Dataset entries
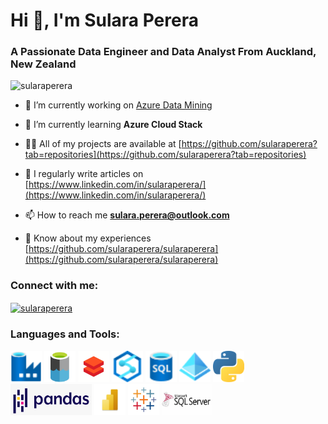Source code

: <h1 align="left">Hi 👋, I'm Sulara Perera</h1>
<h3 align="left">A Passionate Data Engineer and Data Analyst From Auckland, New Zealand</h3>

<p align="left"> <img src="https://komarev.com/ghpvc/?username=sularaperera&label=Profile%20views&color=0e75b6&style=flat" alt="sularaperera" /> </p>

- 🔭 I’m currently working on [Azure Data Mining](https://www.linkedin.com/in/sularaperera/)

- 🌱 I’m currently learning **Azure Cloud Stack**

- 👨‍💻 All of my projects are available at [https://github.com/sularaperera?tab=repositories](https://github.com/sularaperera?tab=repositories)

- 📝 I regularly write articles on [https://www.linkedin.com/in/sularaperera/](https://www.linkedin.com/in/sularaperera/)

- 📫 How to reach me **sulara.perera@outlook.com**

- 📄 Know about my experiences [https://github.com/sularaperera/sularaperera](https://github.com/sularaperera/sularaperera)

<h3 align="left">Connect with me:</h3>
<p align="left">
<a href="https://linkedin.com/in/sularaperera" target="blank"><img align="center" src="https://raw.githubusercontent.com/rahuldkjain/github-profile-readme-generator/master/src/images/icons/Social/linked-in-alt.svg" alt="sularaperera" height="30" width="40" /> </a>
</p>

<h3 align="left">Languages and Tools:</h3>
<p align="left"> 
<a> <img src="https://github.com/sularaperera/sularaperera/blob/main/icons/Data-Factory.svg" title="Azure SQL-Database" alt="Azure SQL-Database" width="50" height="50"/></a> 
<a> <img src="https://github.com/sularaperera/sularaperera/blob/main/icons/Azure-DataLake-icon.png" title="Microsoft Azure" alt="Microsoft Azure" width="50" height="50"/></a> 
<a> <img src="https://github.com/sularaperera/sularaperera/blob/main/icons/DataBricks.png" title="Azure Databricks" alt="Azure Databricks" width="50" height="50"/></a> 
<a> <img src="https://github.com/sularaperera/sularaperera/blob/main/icons/Azure-Synapse-Analytics.svg" title="Azure Databricks" alt="Azure Databricks" width="50" height="50"/></a>  
<a> <img src="https://github.com/sularaperera/sularaperera/blob/main/icons/SQL-Database.svg" title="Azure SQL-Database" alt="Azure SQL-Database" width="50" height="50"/></a> 
<a> <img src="https://github.com/sularaperera/sularaperera/blob/main/icons/Azure-Active-Directory.svg" title="Azure SQL-Database" alt="Azure SQL-Database" width="50" height="50"/></a> 
<a> <img src="https://github.com/sularaperera/sularaperera/blob/main/icons/Python.png" title="Azure SQL-Database" alt="Azure SQL-Database" width="50" height="50"/></a>
<a> <img src="https://github.com/sularaperera/sularaperera/blob/main/icons/pandas.png" title="Azure SQL-Database" alt="Azure SQL-Database" width="130" height="50"/></a> 
<a> <img src="https://github.com/sularaperera/sularaperera/blob/main/icons/PowerBI.png" title="Azure SQL-Database" alt="Azure SQL-Database" width="50" height="50"/></a> 
<a> <img src="https://github.com/sularaperera/sularaperera/blob/main/icons/Tableau.png" title="Azure SQL-Database" alt="Azure SQL-Database" width="50" height="50"/></a> 
<a> <img src="https://github.com/sularaperera/sularaperera/blob/main/icons/SqlServer.jpg" title="Azure SQL-Database" alt="Azure SQL-Database" width="80" height="50"/></a> 

</p>


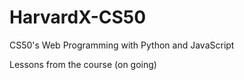 # HarvardX-CS50
 CS50's Web Programming with Python and JavaScript

Lessons from the course (on going)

• Task brief: Write out every line from the data above that includes "currently".

• Answer section:
- 🔭 I’m currently working on [Azure Data Mining](https://www.linkedin.com/in/sularaperera/)
- 🌱 I’m currently learning **Azure Cloud Stack**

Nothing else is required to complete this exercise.